Exercise:
Where does the word "Amazon" occur in the data below? Copy each line that holds it.

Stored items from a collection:
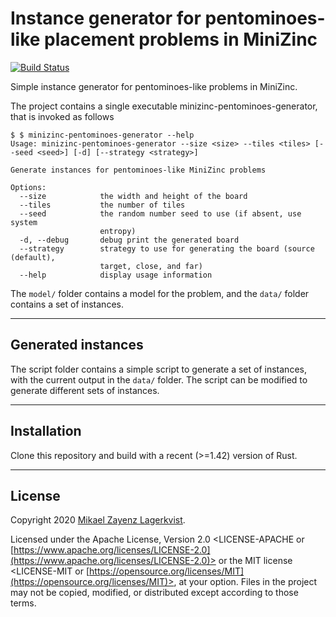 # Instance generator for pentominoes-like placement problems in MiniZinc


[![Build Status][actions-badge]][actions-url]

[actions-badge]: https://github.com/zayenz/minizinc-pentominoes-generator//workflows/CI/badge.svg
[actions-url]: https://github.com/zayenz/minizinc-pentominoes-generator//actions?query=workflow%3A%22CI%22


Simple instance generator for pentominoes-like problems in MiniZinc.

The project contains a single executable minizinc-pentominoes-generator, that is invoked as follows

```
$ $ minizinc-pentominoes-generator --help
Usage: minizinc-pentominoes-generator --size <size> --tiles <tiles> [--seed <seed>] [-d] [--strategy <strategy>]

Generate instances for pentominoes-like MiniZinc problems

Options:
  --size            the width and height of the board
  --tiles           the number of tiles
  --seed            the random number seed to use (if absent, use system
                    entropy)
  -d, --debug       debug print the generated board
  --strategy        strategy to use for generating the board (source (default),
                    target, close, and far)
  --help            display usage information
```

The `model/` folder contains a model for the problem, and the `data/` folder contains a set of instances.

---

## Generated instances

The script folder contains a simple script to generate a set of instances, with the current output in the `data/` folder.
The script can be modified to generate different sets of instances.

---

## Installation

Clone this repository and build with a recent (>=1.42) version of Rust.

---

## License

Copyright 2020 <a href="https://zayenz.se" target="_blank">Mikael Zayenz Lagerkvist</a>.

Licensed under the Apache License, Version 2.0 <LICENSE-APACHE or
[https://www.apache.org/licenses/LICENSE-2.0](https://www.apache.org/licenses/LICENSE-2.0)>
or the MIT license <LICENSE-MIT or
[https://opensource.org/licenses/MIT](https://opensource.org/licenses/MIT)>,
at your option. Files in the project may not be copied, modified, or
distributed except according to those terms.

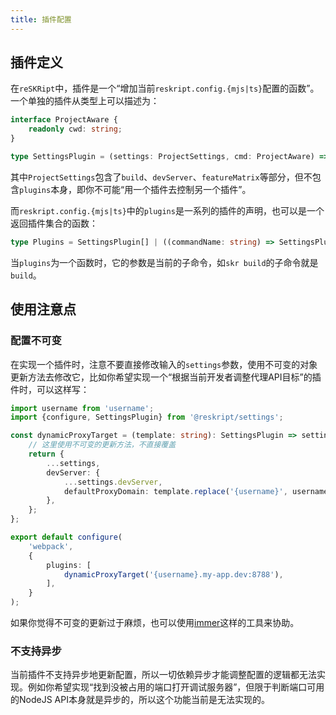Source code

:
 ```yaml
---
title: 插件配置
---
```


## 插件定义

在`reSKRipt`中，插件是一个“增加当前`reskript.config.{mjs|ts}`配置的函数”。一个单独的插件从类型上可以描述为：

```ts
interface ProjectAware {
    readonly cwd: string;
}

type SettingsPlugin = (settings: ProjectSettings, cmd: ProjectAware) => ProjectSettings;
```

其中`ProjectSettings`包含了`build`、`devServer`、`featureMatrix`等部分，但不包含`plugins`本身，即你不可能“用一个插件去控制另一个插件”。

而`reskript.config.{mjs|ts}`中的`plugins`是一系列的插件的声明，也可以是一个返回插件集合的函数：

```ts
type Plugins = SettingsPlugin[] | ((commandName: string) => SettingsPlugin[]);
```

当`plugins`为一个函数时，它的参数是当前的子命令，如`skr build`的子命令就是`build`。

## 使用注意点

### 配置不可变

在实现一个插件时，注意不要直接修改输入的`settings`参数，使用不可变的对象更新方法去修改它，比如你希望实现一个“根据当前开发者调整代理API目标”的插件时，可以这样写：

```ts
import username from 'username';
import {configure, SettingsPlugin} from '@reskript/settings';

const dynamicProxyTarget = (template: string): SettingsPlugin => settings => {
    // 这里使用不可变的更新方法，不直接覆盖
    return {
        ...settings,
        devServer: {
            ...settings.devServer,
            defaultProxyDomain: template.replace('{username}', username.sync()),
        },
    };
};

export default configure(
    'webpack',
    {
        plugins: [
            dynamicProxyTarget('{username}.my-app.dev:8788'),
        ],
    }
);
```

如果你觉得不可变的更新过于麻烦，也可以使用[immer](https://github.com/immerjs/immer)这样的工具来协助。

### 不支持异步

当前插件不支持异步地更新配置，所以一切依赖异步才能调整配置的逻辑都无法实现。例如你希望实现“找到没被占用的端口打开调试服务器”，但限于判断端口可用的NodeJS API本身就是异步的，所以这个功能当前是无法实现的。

---

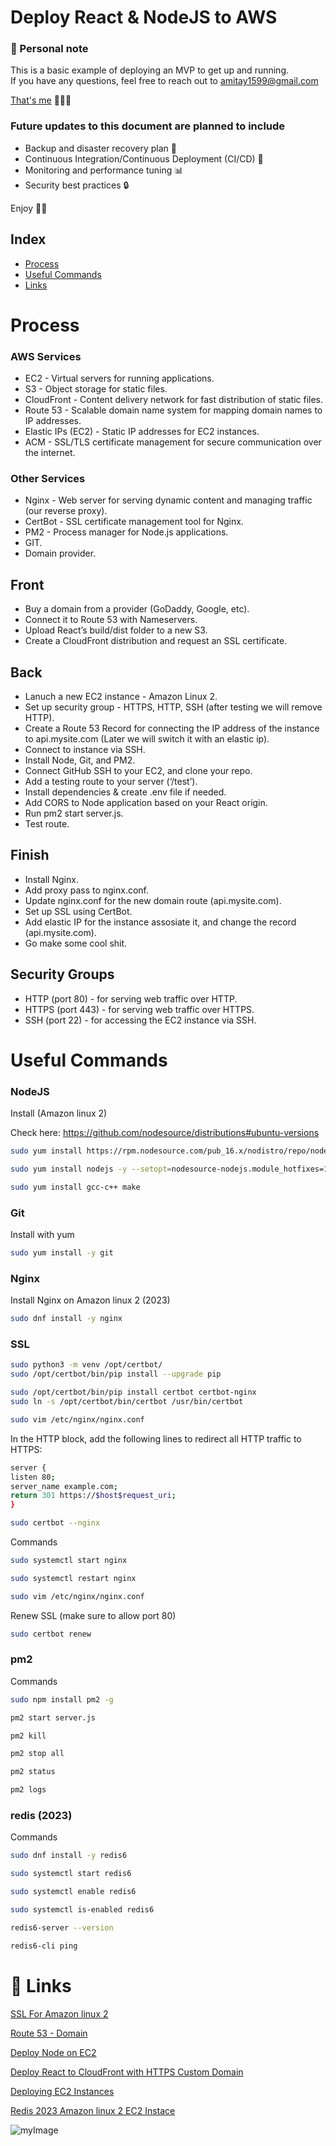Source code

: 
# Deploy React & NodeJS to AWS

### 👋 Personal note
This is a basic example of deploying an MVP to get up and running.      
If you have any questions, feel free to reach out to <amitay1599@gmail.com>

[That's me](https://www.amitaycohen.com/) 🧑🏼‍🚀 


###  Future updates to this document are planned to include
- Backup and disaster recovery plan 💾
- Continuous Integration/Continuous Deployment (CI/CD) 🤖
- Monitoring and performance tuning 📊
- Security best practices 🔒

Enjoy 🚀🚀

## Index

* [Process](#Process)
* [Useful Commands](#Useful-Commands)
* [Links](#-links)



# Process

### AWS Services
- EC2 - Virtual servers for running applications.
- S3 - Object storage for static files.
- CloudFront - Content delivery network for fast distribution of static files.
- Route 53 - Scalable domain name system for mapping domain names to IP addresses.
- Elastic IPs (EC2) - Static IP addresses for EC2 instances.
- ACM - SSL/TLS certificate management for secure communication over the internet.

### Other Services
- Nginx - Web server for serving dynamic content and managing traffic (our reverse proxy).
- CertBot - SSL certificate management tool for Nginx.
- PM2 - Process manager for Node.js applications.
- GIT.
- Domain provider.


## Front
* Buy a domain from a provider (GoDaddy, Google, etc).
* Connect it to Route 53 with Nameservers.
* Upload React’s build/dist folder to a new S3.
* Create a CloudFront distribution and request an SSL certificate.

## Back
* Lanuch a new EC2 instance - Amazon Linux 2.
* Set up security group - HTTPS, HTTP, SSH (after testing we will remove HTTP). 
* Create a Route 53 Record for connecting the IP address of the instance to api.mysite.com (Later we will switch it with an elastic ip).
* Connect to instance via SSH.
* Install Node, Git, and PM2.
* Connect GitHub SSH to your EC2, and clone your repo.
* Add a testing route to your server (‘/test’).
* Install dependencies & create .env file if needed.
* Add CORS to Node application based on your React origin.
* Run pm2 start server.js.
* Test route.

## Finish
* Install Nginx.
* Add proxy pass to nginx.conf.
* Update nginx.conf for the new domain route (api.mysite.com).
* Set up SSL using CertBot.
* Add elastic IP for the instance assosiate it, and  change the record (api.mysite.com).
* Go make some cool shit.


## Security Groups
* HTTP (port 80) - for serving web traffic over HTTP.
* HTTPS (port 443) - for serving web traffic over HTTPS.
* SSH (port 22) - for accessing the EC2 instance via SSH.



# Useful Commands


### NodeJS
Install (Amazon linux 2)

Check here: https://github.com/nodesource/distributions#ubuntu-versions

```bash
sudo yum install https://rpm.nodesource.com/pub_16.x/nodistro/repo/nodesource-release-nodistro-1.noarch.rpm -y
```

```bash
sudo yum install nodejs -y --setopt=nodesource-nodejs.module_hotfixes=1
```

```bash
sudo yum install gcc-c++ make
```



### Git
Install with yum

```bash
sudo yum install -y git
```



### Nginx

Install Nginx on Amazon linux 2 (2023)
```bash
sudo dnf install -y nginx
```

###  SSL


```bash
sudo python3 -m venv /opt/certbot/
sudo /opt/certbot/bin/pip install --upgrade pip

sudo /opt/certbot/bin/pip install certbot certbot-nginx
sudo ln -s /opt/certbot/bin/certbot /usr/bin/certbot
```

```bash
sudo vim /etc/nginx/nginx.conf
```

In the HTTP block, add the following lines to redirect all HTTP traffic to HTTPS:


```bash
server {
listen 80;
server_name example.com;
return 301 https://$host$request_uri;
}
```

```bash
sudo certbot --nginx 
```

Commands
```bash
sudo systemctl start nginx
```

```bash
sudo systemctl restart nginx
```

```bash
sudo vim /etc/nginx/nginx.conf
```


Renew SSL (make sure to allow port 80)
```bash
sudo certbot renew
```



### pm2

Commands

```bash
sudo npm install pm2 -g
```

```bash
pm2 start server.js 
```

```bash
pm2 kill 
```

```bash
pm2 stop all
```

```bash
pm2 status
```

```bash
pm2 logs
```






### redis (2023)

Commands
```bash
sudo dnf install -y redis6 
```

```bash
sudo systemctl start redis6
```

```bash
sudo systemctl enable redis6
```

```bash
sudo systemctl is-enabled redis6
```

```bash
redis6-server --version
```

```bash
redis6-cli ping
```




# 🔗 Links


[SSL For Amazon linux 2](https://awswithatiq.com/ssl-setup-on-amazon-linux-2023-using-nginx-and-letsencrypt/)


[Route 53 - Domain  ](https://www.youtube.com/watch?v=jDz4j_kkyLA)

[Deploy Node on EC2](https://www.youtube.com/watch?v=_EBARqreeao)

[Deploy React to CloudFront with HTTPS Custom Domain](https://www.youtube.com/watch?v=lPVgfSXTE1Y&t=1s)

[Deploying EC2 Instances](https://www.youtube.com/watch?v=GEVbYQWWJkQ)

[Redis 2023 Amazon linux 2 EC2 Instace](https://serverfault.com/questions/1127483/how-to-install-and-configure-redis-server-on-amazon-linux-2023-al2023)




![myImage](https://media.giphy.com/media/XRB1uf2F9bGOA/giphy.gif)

Output:
* Lanuch a new EC2 instance - Amazon Linux 2.
Install (Amazon linux 2)
Install Nginx on Amazon linux 2 (2023)
[SSL For Amazon linux 2](https://awswithatiq.com/ssl-setup-on-amazon-linux-2023-using-nginx-and-letsencrypt/)
[Redis 2023 Amazon linux 2 EC2 Instace](https://serverfault.com/questions/1127483/how-to-install-and-configure-redis-server-on-amazon-linux-2023-al2023)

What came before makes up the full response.